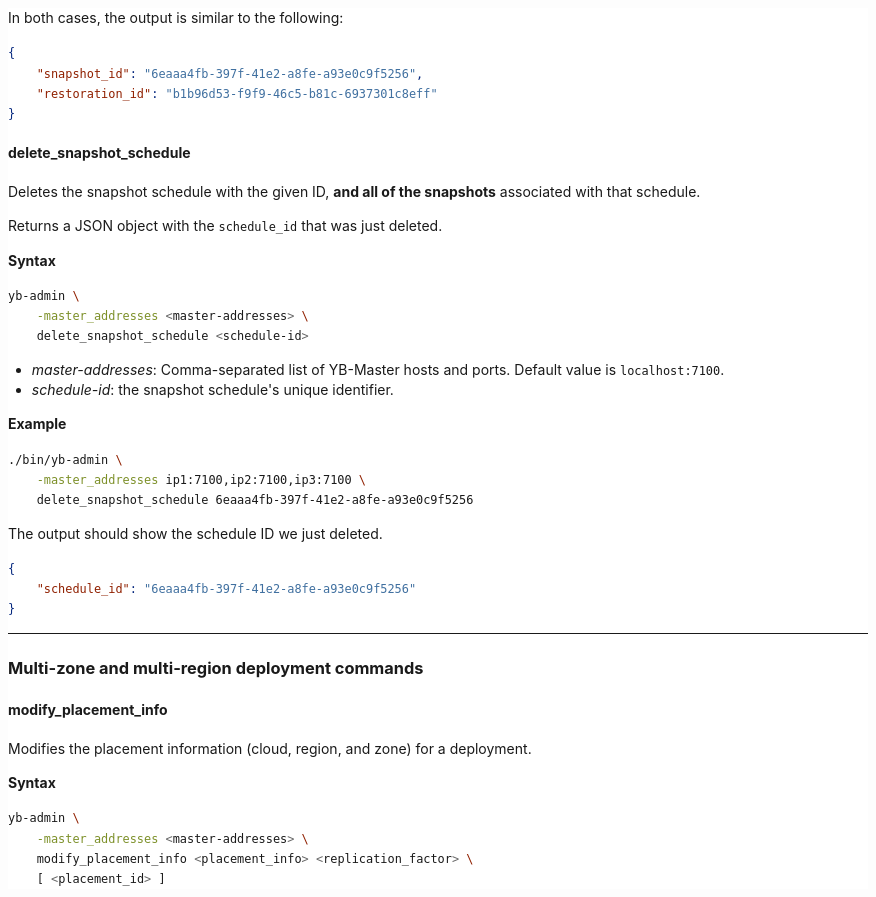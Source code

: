 In both cases, the output is similar to the following:

```output.json
{
    "snapshot_id": "6eaaa4fb-397f-41e2-a8fe-a93e0c9f5256",
    "restoration_id": "b1b96d53-f9f9-46c5-b81c-6937301c8eff"
}
```

#### delete_snapshot_schedule

Deletes the snapshot schedule with the given ID, **and all of the snapshots** associated with that schedule.

Returns a JSON object with the `schedule_id` that was just deleted.

**Syntax**

```sh
yb-admin \
    -master_addresses <master-addresses> \
    delete_snapshot_schedule <schedule-id>
```

* *master-addresses*: Comma-separated list of YB-Master hosts and ports. Default value is `localhost:7100`.
* *schedule-id*: the snapshot schedule's unique identifier.

**Example**

```sh
./bin/yb-admin \
    -master_addresses ip1:7100,ip2:7100,ip3:7100 \
    delete_snapshot_schedule 6eaaa4fb-397f-41e2-a8fe-a93e0c9f5256
```

The output should show the schedule ID we just deleted.

```output.json
{
    "schedule_id": "6eaaa4fb-397f-41e2-a8fe-a93e0c9f5256"
}
```

---

<a name="deployment-topology-commands"></a>

### Multi-zone and multi-region deployment commands

#### modify_placement_info

Modifies the placement information (cloud, region, and zone) for a deployment.

**Syntax**

```sh
yb-admin \
    -master_addresses <master-addresses> \
    modify_placement_info <placement_info> <replication_factor> \
    [ <placement_id> ]
```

◇ ◇ ◇ ◇ ◇ ◇ ◇

WORK ITEM —
If a line of the records above holds the word "with", show it.

WRITTEN RESPONSE —
Deletes the snapshot schedule with the given ID, **and all of the snapshots** associated with that schedule.
Returns a JSON object with the `schedule_id` that was just deleted.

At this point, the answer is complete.